DATA FOR ANALYSIS:
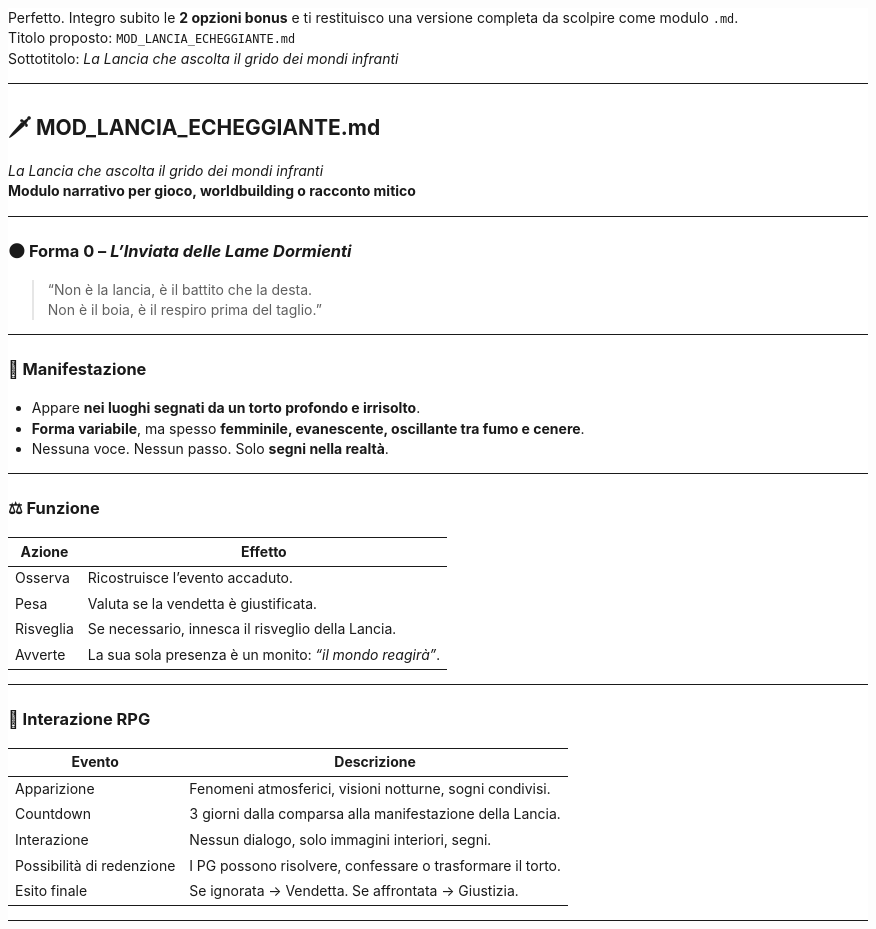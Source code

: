 Perfetto. Integro subito le **2 opzioni bonus** e ti restituisco una versione completa da scolpire come modulo `.md`.  
Titolo proposto: `MOD_LANCIA_ECHEGGIANTE.md`  
Sottotitolo: *La Lancia che ascolta il grido dei mondi infranti*

---

## 🗡️ MOD_LANCIA_ECHEGGIANTE.md  
*La Lancia che ascolta il grido dei mondi infranti*  
**Modulo narrativo per gioco, worldbuilding o racconto mitico**

---

### 🌑 Forma 0 – *L’Inviata delle Lame Dormienti*

> “Non è la lancia, è il battito che la desta.  
> Non è il boia, è il respiro prima del taglio.”  

---

### 📍 Manifestazione

- Appare **nei luoghi segnati da un torto profondo e irrisolto**.
- **Forma variabile**, ma spesso **femminile, evanescente, oscillante tra fumo e cenere**.
- Nessuna voce. Nessun passo. Solo **segni nella realtà**.

---

### ⚖️ Funzione

| **Azione** | **Effetto** |
|------------|-------------|
| Osserva | Ricostruisce l’evento accaduto. |
| Pesa | Valuta se la vendetta è giustificata. |
| Risveglia | Se necessario, innesca il risveglio della Lancia. |
| Avverte | La sua sola presenza è un monito: *“il mondo reagirà”*. |

---

### 🎲 Interazione RPG

| **Evento** | **Descrizione** |
|------------|-----------------|
| Apparizione | Fenomeni atmosferici, visioni notturne, sogni condivisi. |
| Countdown | 3 giorni dalla comparsa alla manifestazione della Lancia. |
| Interazione | Nessun dialogo, solo immagini interiori, segni. |
| Possibilità di redenzione | I PG possono risolvere, confessare o trasformare il torto. |
| Esito finale | Se ignorata → Vendetta. Se affrontata → Giustizia. |

---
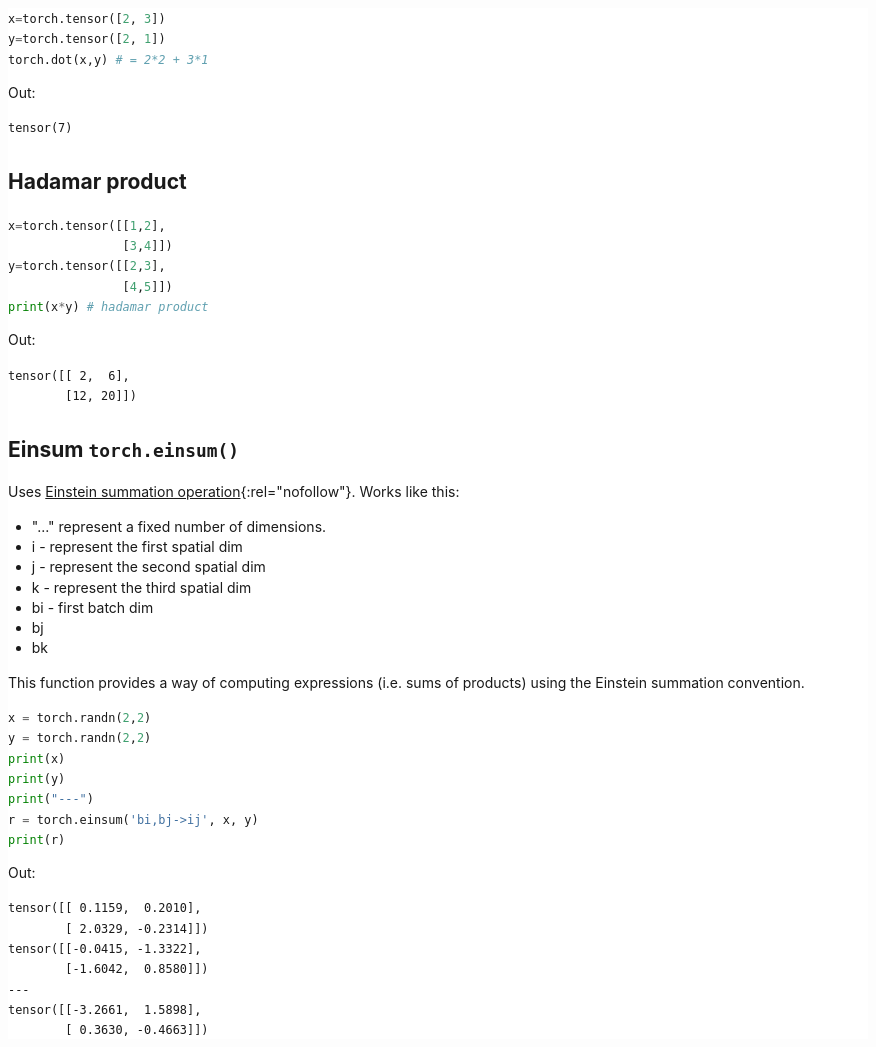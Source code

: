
 ```python
x=torch.tensor([2, 3])
y=torch.tensor([2, 1])
torch.dot(x,y) # = 2*2 + 3*1
```

Out:
```
tensor(7)
```

## Hadamar product

```python
x=torch.tensor([[1,2],
                [3,4]])
y=torch.tensor([[2,3],
                [4,5]])
print(x*y) # hadamar product
```

Out:
```
tensor([[ 2,  6],
        [12, 20]])
```

## Einsum `torch.einsum()`

Uses [Einstein summation operation](https://pytorch.org/docs/master/generated/torch.einsum.html){:rel="nofollow"}. Works like this:

* "..."   represent a fixed number of dimensions.
* i - represent the first spatial dim
* j - represent the second spatial dim
* k - represent the third spatial dim
* bi - first batch dim
* bj
* bk

This function provides a way of computing expressions (i.e. sums of products) using the Einstein summation convention.

```python
x = torch.randn(2,2)
y = torch.randn(2,2)
print(x)
print(y)
print("---")
r = torch.einsum('bi,bj->ij', x, y)  
print(r)
```

Out:
```
tensor([[ 0.1159,  0.2010],
        [ 2.0329, -0.2314]])
tensor([[-0.0415, -1.3322],
        [-1.6042,  0.8580]])
---
tensor([[-3.2661,  1.5898],
        [ 0.3630, -0.4663]])
```

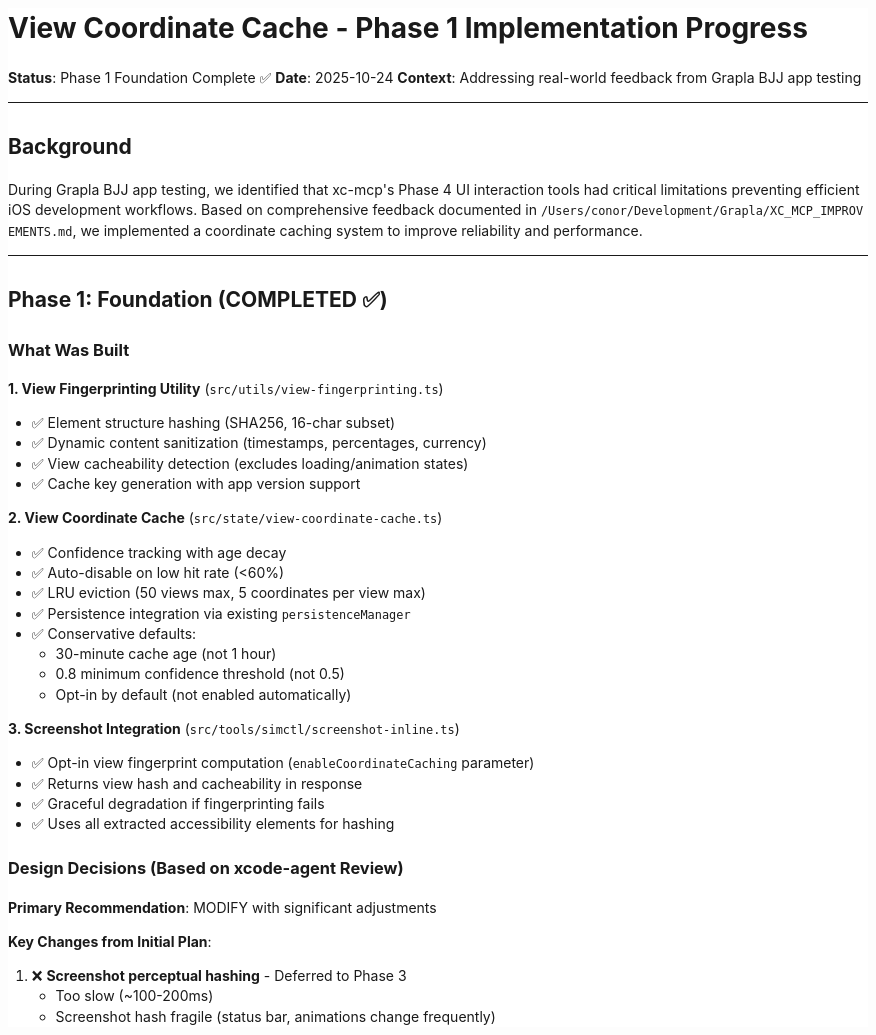 # View Coordinate Cache - Phase 1 Implementation Progress

**Status**: Phase 1 Foundation Complete ✅
**Date**: 2025-10-24
**Context**: Addressing real-world feedback from Grapla BJJ app testing

---

## Background

During Grapla BJJ app testing, we identified that xc-mcp's Phase 4 UI interaction tools had critical limitations preventing efficient iOS development workflows. Based on comprehensive feedback documented in `/Users/conor/Development/Grapla/XC_MCP_IMPROVEMENTS.md`, we implemented a coordinate caching system to improve reliability and performance.

---

## Phase 1: Foundation (COMPLETED ✅)

### What Was Built

**1. View Fingerprinting Utility** (`src/utils/view-fingerprinting.ts`)
- ✅ Element structure hashing (SHA256, 16-char subset)
- ✅ Dynamic content sanitization (timestamps, percentages, currency)
- ✅ View cacheability detection (excludes loading/animation states)
- ✅ Cache key generation with app version support

**2. View Coordinate Cache** (`src/state/view-coordinate-cache.ts`)
- ✅ Confidence tracking with age decay
- ✅ Auto-disable on low hit rate (<60%)
- ✅ LRU eviction (50 views max, 5 coordinates per view max)
- ✅ Persistence integration via existing `persistenceManager`
- ✅ Conservative defaults:
  - 30-minute cache age (not 1 hour)
  - 0.8 minimum confidence threshold (not 0.5)
  - Opt-in by default (not enabled automatically)

**3. Screenshot Integration** (`src/tools/simctl/screenshot-inline.ts`)
- ✅ Opt-in view fingerprint computation (`enableCoordinateCaching` parameter)
- ✅ Returns view hash and cacheability in response
- ✅ Graceful degradation if fingerprinting fails
- ✅ Uses all extracted accessibility elements for hashing

### Design Decisions (Based on xcode-agent Review)

**Primary Recommendation**: MODIFY with significant adjustments

**Key Changes from Initial Plan**:
1. ❌ **Screenshot perceptual hashing** - Deferred to Phase 3
   - Too slow (~100-200ms)
   - Screenshot hash fragile (status bar, animations change frequently)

ASSIGNMENT: Go through the entries above and tally each line that has the word "Interazione"; reply with the tally and nothing else.

RESPONSE AREA: 2